Зачем-то присутствующий тут майор ругает студентку, свою племянницу, даже просто «дурындою», за предложенный ею вопрос: «откуда произошел предрассудок о семействе», на что получает такого же откровенного «дурака».
Хитростей, как видит читатель, особых тут нет, а все сумасшествие и всю неприличность этих пересоздателей общества Достоевский обнаруживает вам до белых ниток, чтобы вам уже ничего не оставалось для собственных размышлений и особенно для сомнений.
По такому рецепту пишутся обыкновенно фарсы и буффонады всякого рода. Что смешно, то и должно быть выставлено в смешном виде такими огромными литерами, такою яркою краскою, чтобы даже издали в глаза било, чтобы даже последнему ротозею сразу вдомек было, в чем тут дело.
Тот же ли самый закон обязателен для художественного творчества, об этом пусть подумает сам Достоевский. Жаль только, что он, будучи таким игривым буффом в одном случае, в других случаях усиливается представить нам тех же людей в необыкновенно глубоком, хотя и психиатрическом свете.
Так, среди компании этих революционеров у него выступает весьма интересный характер инженера Кириллова, полусумасшедшего, который не спит ночей, отрицая различие между смертью и жизнью, который кроток и до самоотвержения добр ко всякому чужому ребенку, который хладнокровно обещает застрелиться, когда другим это будет нужно, и в то же время очень любит жизнь. Этот безумец словно воспроизводит на свой оригинальный лад знаменитое Гегелевское положение: Бытие или небытие — одно и то же (Sein und nichtsein ist dasselbe).

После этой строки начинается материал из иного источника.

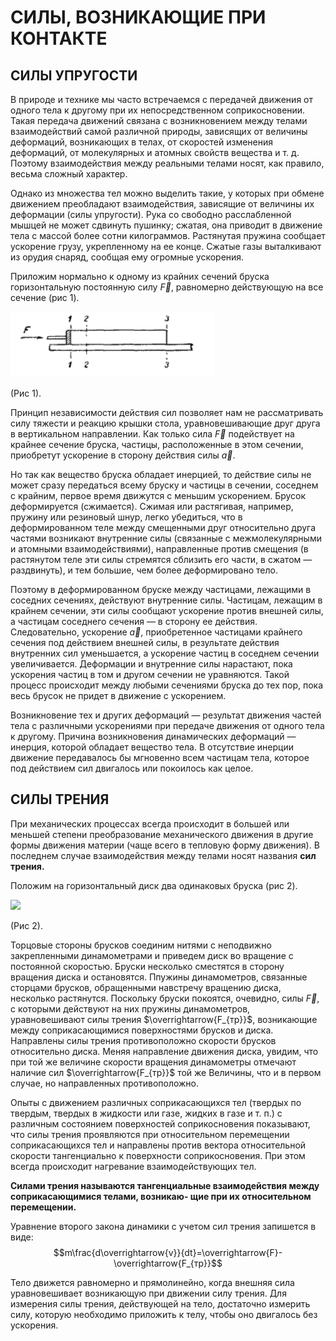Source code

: # СИЛЫ, ВОЗНИКАЮЩИЕ ПРИ КОНТАКТЕ
## __СИЛЫ УПРУГОСТИ__
В природе и технике мы часто встречаемся с передачей движения от одного тела к другому при их непосредственном соприкосновении. Такая передача движений связана с возникновением между телами взаимодействий самой различной природы, зависящих от величины деформаций, возникающих в телах, от скоростей изменения деформаций, от молекулярных и атомных свойств вещества и т. д. Поэтому взаимодействия между реальными телами носят, как правило, весьма сложный характер.

Однако из множества тел можно выделить такие, у которых при обмене движением преобладают взаимодействия, зависящие от величины их деформации (силы упругости). Рука со свободно расслабленной мышцей не может сдвинуть пушинку; сжатая, она приводит в движение тела с массой более сотни килограммов. Растянутая пружина сообщает ускорение грузу, укрепленному на ее конце. Сжатые газы выталкивают из орудия снаряд, сообщая ему огромные ускорения. 

Приложим нормально к одному из крайних сечений бруска горизонтальную постоянную силу $\overrightarrow{F}$, равномерно действующую на все сечение (рис 1).

![](images/изображение_2024-03-23_175312146.png)

(Рис 1).

Принцип независимости действия сил позволяет нам не рассматривать силу тяжести и реакцию крышки стола, уравновешивающие друг друга в вертикальном направлении. Как только сила $\overrightarrow{F}$ подействует на крайнее сечение бруска, частицы, расположенные в этом сечении, приобретут ускорение в сторону действия силы $\overrightarrow{a}$.

Но так как вещество бруска обладает инерцией, то действие силы не может сразу передаться всему бруску и частицы в сечении, соседнем с крайним, первое время движутся с меньшим ускорением. Брусок деформируется (сжимается). Сжимая или растягивая, например, пружину или резиновый шнур, легко убедиться, что в деформированном теле между смещенными друг относительно друга частями возникают внутренние силы (связанные с межмолекулярными и атомными взаимодействиями), направленные против смещения (в растянутом теле эти силы стремятся сблизить его части, в сжатом — раздвинуть), и тем большие, чем более деформировано тело. 

Поэтому в деформированном бруске между частицами, лежащими в соседних сечениях, действуют внутренние силы. Частицам, лежащим в крайнем сечении, эти силы сообщают ускорение против внешней силы, а частицам соседнего сечения — в сторону ее действия. Следовательно, ускорение $\overrightarrow{a}$, приобретенное частицами крайнего сечения под действием внешней силы, в результате действия внутренних сил уменьшается, а ускорение частиц в соседнем сечении увеличивается. Деформации и внутренние силы нарастают, пока ускорения частиц в том и другом сечении не уравняются. Такой процесс происходит между любыми сечениями бруска до тех пор, пока весь брусок не придет в движение с ускорением.

Возникновение тех и других деформаций — результат движения частей тела с различными ускорениями при передаче движения от одного тела к другому. Причина возникновения динамических деформаций — инерция, которой обладает вещество тела. В отсутствие инерции движение передавалось бы мгновенно всем частицам тела, которое под действием сил двигалось или покоилось как целое. 

## __СИЛЫ ТРЕНИЯ__
При механических процессах всегда происходит в большей или меньшей степени преобразование механического движения в другие формы движения материи (чаще всего в тепловую форму движения). В последнем случае взаимодействия между телами носят названия __сил трения.__

Положим на горизонтальный диск два одинаковых бруска (рис 2). 

![](изображение_2024-03-23_180834068.png)

(Рис 2).

Торцовые стороны брусков соединим нитями с неподвижно закрепленными динамометрами и приведем диск во вращение с постоянной скоростью. Бруски несколько сместятся в сторону вращения диска и остановятся. Ппужины динамометров, связанные сторцами брусков, обращенными навстречу вращению диска, несколько растянутся. Поскольку бруски покоятся, очевидно, силы $\overrightarrow{F}$, с которыми действуют на них пружины динамометров, уравновешивают силы трения $\overrightarrow{F_{тр}}$, возникающие между соприкасающимися поверхностями брусков и диска. Направлены силы трения противоположно скорости брусков относительно диска. Меняя направление движения диска, увидим, что при той же величине скорости вращения динамометры отмечают наличие сил $\overrightarrow{F_{тр}}$ той же
Величины, что и в первом случае, но направленных противоположно. 

Опыты с движением различных соприкасающихся тел (твердых по твердым, твердых в жидкости или газе, жидких в газе и т. п.) с различным состоянием поверхностей соприкосновения показывают, что силы трения проявляются при относительном перемещении соприкасающихся тел и направлены против вектора относительной скорости тангенциально к поверхности соприкосновения. При этом всегда происходит нагревание взаимодействующих тел. 

__Силами трения называются тангенциальные взаимодействия между соприкасающимися телами, возникаю- щие при их относительном перемещении.__

Уравнение второго закона динамики с учетом сил трения запишется в виде: 
$$m\frac{d\overrightarrow{v}}{dt}=\overrightarrow{F}-\overrightarrow{F_{тр}}$$

Тело движется равномерно и прямолинейно, когда внешняя сила уравновешивает возникающую при движении силу трения. Для измерения силы трения, действующей на тело, достаточно измерить силу, которую необходимо приложить к телу, чтобы оно двигалось без ускорения.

— Вы любите детей? — спрашивает его Ставрогин, застав, как он утешал хозяйского ребенка.
— Люблю, — отозвался Кириллов, довольно, впрочем, равнодушно.
— Стало быть, и жизнь любите?
— Да, люблю и жизнь, а что?
— Если решились застрелиться?
— Что же? почему вместе? жизнь особо, а то особо. Жизнь есть, а смерти нет совсем.
Через несколько времени Ставрогин предлагает другой вопрос.
— Вы, кажется, очень счастливы, Кириллов?
— Да, очень счастлив, — ответил тот, как бы давая самый обыкновенный ответ.